A huge archive of social-networking platform, LinkedIn account data was discovered for sale online on April 6, comprising of 500 million users’ records, which include email addresses, phone numbers, links to other social media profiles, and professional information.

The users on the hacker forum can see the exposed samples for about $2 worth of forum credits, the cybercriminal seems to be auctioning the database off for at least a four-digit amount, probably in bitcoin.

According to the provided samples of the leaked files, it can be concluded that the leaked data contains a variety of mostly professional data from LinkedIn profiles, including:

  • LinkedIn IDs
  • Full names
  • Email addresses
  • Phone numbers
  • Genders
  • Links to LinkedIn profiles
  • Links to other social media profiles
  • Professional titles and other work-related data

Read more: Personal Facebook data of 533 million users exposed online in a massive leak

The absence of financial or identification documentation doesn’t indicate that the leaked data is not dangerous. “Particularly determined attackers can combine information found in the leaked files with other data breaches in order to create detailed profiles of their potential victims. With such information in hand, they can stage much more convincing phishing and social engineering attacks or even commit identity theft against the people whose information has been exposed on the hacker forum,” CyberNews said.

The investigation team asked LinkedIn if they could confirm that the leak was genuine and whether they have alerted their users and clients, but no answer has been received yet. The data from the exposed files can be employed by threat actors against LinkedIn users in various ways such as conducting targeted phishing attacks, spamming emails, and phone numbers, or brute-forcing the passwords of LinkedIn profiles and email addresses.

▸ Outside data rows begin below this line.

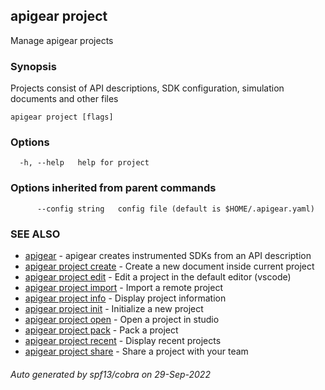## apigear project

Manage apigear projects

### Synopsis

Projects consist of API descriptions, SDK configuration, simulation documents and other files

```
apigear project [flags]
```

### Options

```
  -h, --help   help for project
```

### Options inherited from parent commands

```
      --config string   config file (default is $HOME/.apigear.yaml)
```

### SEE ALSO

* [apigear](apigear.md)	 - apigear creates instrumented SDKs from an API description
* [apigear project create](apigear_project_create.md)	 - Create a new document inside current project
* [apigear project edit](apigear_project_edit.md)	 - Edit a project in the default editor (vscode)
* [apigear project import](apigear_project_import.md)	 - Import a remote project
* [apigear project info](apigear_project_info.md)	 - Display project information
* [apigear project init](apigear_project_init.md)	 - Initialize a new project
* [apigear project open](apigear_project_open.md)	 - Open a project in studio
* [apigear project pack](apigear_project_pack.md)	 - Pack a project
* [apigear project recent](apigear_project_recent.md)	 - Display recent projects
* [apigear project share](apigear_project_share.md)	 - Share a project with your team

###### Auto generated by spf13/cobra on 29-Sep-2022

Read more: LinkedIn gives its employees a week off to prevent ‘Burnout’

In addition to it, if a user suspects of being targeted by a phishing attack on LinkedIn, then according to the experts it would be safer to change the login credentials immediately, enable two-factor authentication, and be certain not to click on any links, or download any attachments, unless positive they’re from a reliable origin. The company did not provide any official statement when asked if they could confirm that the leak was true and whether they have warned their users and clients.